Nicht zuletzt, weil Hinzmann für seine Beiträge auch deutschlandweit Beachtung findet. So erhielt er für seine Parodie „Weltuntergang in Leipzig“ den renommierten Lokalfernsehpreis REGIOSTAR 2013. Darin berichtet Hinzmann als Reporter über Kometeneinschläge, Überschwemmungen und die „beliebte“ Umweltzone, die die gesamte Wirtschaft der Stadt lahmgelegt haben. Zudem haben Außerirdische die Stadt in ihrer Gewalt. Infolgedessen hat in der Fiktion auch der Leipziger Oberbürgermeister Burkhard Jung die Flucht in seine alte Heimat Siegen angetreten. Noch heute freut sich Hinzmann diebisch über diesen Beitrag. Ist doch der Film nicht nur ein gelungener Seitenhieb auf den letzten Tag des Maya-Kalenders, sondern zugleich auch ein „flammender Aufruf“ gegen das tägliche „Gemecker“ der Menschen! „Ich habe oft das Gefühl, in Leipzig geht die Welt jeden Tag unter“, so Hinzmann. Gern verweist er dabei auf die Kommentare auf den Webseiten der ostdeutschen Lokalsender. „Die Menschen hier, und dazu zähle ich auch, jammern einfach gerne. Natürlich gibt es Probleme und Problemchen, wie korrupte Politiker, triste Plattenbausiedlungen, nervige Unterhaltungskünstler und Arbeitslosigkeit“, so der Fernsehmacher. Ein Untergang wie in unserem Film sei das jedoch alles nicht!

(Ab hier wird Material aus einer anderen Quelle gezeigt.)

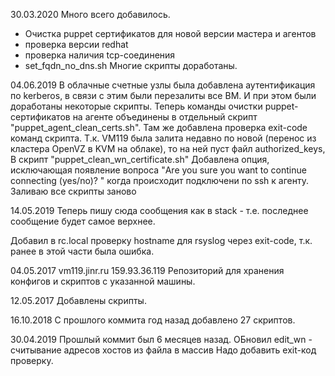 30.03.2020
Много всего добавилось.
- Очистка puppet сертификатов для новой версии мастера и агентов
- проверка версии redhat
- проверка наличия tcp-соединения
- set_fqdn_no_dns.sh
Многие скрипты доработаны.

04.06.2019
В облачные счетные узлы была добавлена аутентификация по kerberos, в связи с этим были перезалиты все ВМ.
И при этом были доработаны некоторые скрипты.
Теперь команды очистки puppet-сертификатов на агенте объединены в отдельный скрипт "puppet_agent_clean_certs.sh".
Там же добавлена проверка exit-code команд скрипта.
Т.к.  VM119 была залита недавно по новой (перенос из кластера OpenVZ в KVM на облаке), то на ней пуст файл authorized_keys,
В скрипт "puppet_clean_wn_certificate.sh" Добавлена опция, исключающая появление вопроса "Are you sure you want to continue connecting (yes/no)? "
когда происходит подключени по ssh к агенту.
Заливаю все скрипты заново

14.05.2019
Теперь пишу сюда сообщения как в stack - т.е. последнее сообщение будет самое верхнее.

Добавил в rc.local проверку hostname для rsyslog через exit-code, т.к. ранее в этой части была ошибка.

04.05.2017
vm119.jinr.ru 159.93.36.119
Репозиторий для хранения конфигов и скриптов с указанной машины.

12.05.2017
Добавлены скрипты.

16.10.2018
С прошлого коммита год назад добавлено 27 скриптов.

30.04.2019
Прошлый коммит был 6 месяцев назад.
ОБновил edit_wn - считывание адресов хостов из файла в массив
Надо добавить exit-код проверку.


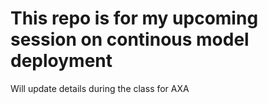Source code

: # This repo is for my upcoming session on continous model deployment
Will update details during the class for AXA



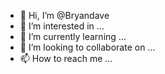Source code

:- 👋 Hi, I’m @Bryandave
- 👀 I’m interested in ...
- 🌱 I’m currently learning ...
- 💞️ I’m looking to collaborate on ...
- 📫 How to reach me ...

<!---
Bryandave/Bryandave is a ✨ special ✨ repository because its `README.md` (this file) appears on your GitHub profile.
You can click the Preview link to take a look at your changes.
--->
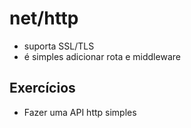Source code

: # net/http

* suporta SSL/TLS
* é simples adicionar rota e middleware

## Exercícios

* Fazer uma API http simples
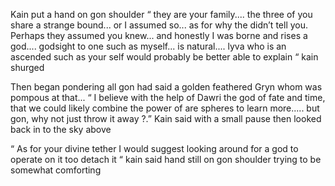 Kain put a hand on gon shoulder “ they are your family.... the three of you share a strange bound... or I assumed so... as for why the didn’t tell you. Perhaps they assumed you knew... and honestly I was borne and rises a god.... godsight to one such as myself... is natural.... lyva who is an ascended such as your self would probably be better able to explain “ kain shurged 

Then began pondering all gon had said a golden feathered Gryn whom was pompous at that... “ I believe with the help of Dawri the god of fate and time, that we could likely combine the power of are spheres to learn more..... but gon, why not just throw it away ?.” Kain said with a small pause then looked back in to the sky above 

“ As for your divine tether I would suggest looking around for a god to operate on it too detach it “ kain said hand still on gon shoulder trying to be somewhat comforting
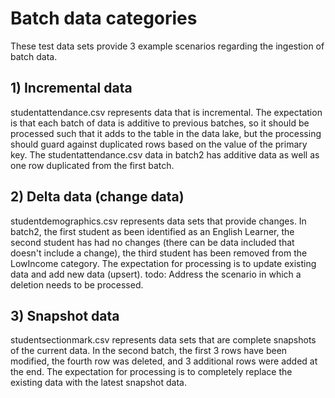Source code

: # Batch data categories
These test data sets provide 3 example scenarios regarding the ingestion of batch data.

## 1) Incremental data
studentattendance.csv represents data that is incremental. The expectation is that each batch of data is additive to previous batches, so it should be processed such that it adds to the table in the data lake, but the processing should guard against duplicated rows based on the value of the primary key.
The studentattendance.csv data in batch2 has additive data as well as one row duplicated from the first batch.

## 2) Delta data (change data)
studentdemographics.csv represents data sets that provide changes. In batch2, the first student as been identified as an English Learner, the second student has had no changes (there can be data included that doesn't include a change), the third student has been removed from the LowIncome category.
The expectation for processing is to update existing data and add new data (upsert).
todo: Address the scenario in which a deletion needs to be processed.

## 3) Snapshot data
studentsectionmark.csv represents data sets that are complete snapshots of the current data.
In the second batch, the first 3 rows have been modified, the fourth row was deleted, and 3 additional rows were added at the end.
The expectation for processing is to completely replace the existing data with the latest snapshot data.
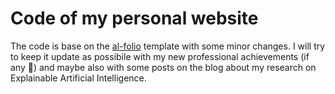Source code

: # Code of my personal website
The code is base on the [al-folio](https://github.com/alshedivat/al-folio) template with some minor changes.
I will try to keep it update as possibile with my new professional achievements (if any 🙂) and maybe also with some posts on the blog about my research on Explainable Artificial Intelligence.
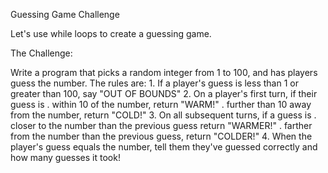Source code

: Guessing Game Challenge

Let's use while loops to create a guessing game.

The Challenge:

Write a program that picks a random integer from 1 to 100, and has players guess the number. The rules are:
    1. If a player's guess is less than 1 or greater than 100, say "OUT OF BOUNDS"
    2. On a player's first turn, if their guess is
        . within 10 of the number, return "WARM!"
        . further than 10 away from the number, return "COLD!"
    3. On all subsequent turns, if a guess is
        . closer to the number than the previous guess return "WARMER!"
        . farther from the number than the previous guess, return "COLDER!"
    4. When the player's guess equals the number, tell them they've guessed correctly and how many guesses it took!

Was Hinzmann allerdings am meisten stört, ist, dass sich die Lokalsender schlicht und ergreifend nicht trauen, auch mal etwas Parodistisches zu wagen. Zu eng und hinderlich seien seiner Ansicht nach die Kontakte zur Politik und damit auch zur so wichtigen Wirtschaft. Aber man dürfe nicht vergessen, dass der Oberbürgermeister nicht der Bundeskanzler ist. Schließlich begegne man ihm fast täglich auf der Straße. Aber auch Hinzmann weiß aus eigener Erfahrung, dass man mit Satire schnell auch mal daneben langen kann. Gerade in so einer kleinen Welt wie Leipzig ist dann schon mal ein „hohes Tier“ beleidigt. Zum Glück ist Hinzmanns Studioleiter, Tobias Meier, ein Kabarettist...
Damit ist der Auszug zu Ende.